Company Laws in India:Easy Exit Scheme
As professionals, we are aware about the various schemes introduced in the past. These company laws include the simplified exit scheme 2003 and simplified exit scheme 2005, relating to striking off the names of the company from the Register of Companies as defunct companies. Despite those schemes, many companies did not show any interest in filing their due documents promptly with the Registrar of Companies as no business operations / activities were/are carried on by them. For those companies, it is a golden opportunity for getting their names strike off from the Register of Companies at no cost except minimal documentation expenses.
Once again, the Ministry has introduced a Scheme namely, “Easy Exit Scheme, 2010” under section 560 of the Companies Act, 1956. The Scheme has come into force on the 30th May, 2010 and shall remain in force up to 31st August, 2010.

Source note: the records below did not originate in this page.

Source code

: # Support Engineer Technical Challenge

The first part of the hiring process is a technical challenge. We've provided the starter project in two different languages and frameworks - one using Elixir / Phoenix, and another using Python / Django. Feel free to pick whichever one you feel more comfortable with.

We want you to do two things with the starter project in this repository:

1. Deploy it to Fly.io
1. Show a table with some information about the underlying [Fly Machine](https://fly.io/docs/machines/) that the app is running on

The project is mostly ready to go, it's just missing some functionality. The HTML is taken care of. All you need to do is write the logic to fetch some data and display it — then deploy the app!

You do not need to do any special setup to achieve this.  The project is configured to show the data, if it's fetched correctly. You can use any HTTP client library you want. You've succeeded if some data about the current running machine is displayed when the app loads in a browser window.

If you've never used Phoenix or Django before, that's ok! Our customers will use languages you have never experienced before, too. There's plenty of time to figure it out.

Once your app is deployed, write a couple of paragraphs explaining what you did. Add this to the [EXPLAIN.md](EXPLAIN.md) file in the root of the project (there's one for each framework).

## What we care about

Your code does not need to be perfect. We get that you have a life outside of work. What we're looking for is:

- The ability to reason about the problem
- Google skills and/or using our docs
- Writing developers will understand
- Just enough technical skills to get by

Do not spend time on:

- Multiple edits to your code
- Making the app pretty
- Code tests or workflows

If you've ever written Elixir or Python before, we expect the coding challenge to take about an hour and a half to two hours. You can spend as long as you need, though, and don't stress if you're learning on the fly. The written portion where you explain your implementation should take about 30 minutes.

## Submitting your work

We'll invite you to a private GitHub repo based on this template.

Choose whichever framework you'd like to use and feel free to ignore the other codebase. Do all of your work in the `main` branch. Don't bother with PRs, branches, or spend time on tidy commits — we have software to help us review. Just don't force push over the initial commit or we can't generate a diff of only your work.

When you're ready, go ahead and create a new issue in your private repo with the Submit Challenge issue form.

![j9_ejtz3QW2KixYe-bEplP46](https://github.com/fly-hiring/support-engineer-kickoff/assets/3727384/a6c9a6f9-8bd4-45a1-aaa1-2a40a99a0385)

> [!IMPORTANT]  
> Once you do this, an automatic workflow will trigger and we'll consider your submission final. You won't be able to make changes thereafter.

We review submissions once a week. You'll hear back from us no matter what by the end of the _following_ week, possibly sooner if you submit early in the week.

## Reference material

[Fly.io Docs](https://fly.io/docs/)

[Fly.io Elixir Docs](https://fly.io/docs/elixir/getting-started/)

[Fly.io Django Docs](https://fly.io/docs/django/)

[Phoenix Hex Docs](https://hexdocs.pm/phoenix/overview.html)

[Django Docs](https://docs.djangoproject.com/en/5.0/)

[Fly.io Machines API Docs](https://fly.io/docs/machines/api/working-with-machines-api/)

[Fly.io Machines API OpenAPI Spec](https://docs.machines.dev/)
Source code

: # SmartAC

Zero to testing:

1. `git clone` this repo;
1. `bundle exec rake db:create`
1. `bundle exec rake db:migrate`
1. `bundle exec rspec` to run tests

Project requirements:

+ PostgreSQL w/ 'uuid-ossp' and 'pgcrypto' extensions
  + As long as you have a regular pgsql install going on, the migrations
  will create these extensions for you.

Company Laws in India: Applicability of the Easy Exit Scheme
The following are some important points pertaining to easy applicability of the exit scheme under company laws:
- A defunct company which has active status on Ministry of Corporate Affairs portal may apply under EES, 2010.
- The government company shall submit ‘No Objection Certificate’ issued by the concerned Administrative Ministry or Department or State Government along with the application under this Scheme.
- An application in the Form EES, 2010, annexure is available in MCA site. The form can be filed electronically without a fee.
- In case, the application in Form EES, 2010, is not being digitally signed by any of the director or Manager or Secretary, a physical copy of this form duly filled in, shall be signed manually by a director authorised by the Board of Directors of the company and shall be attached with the application Form at the time of its filing electronically.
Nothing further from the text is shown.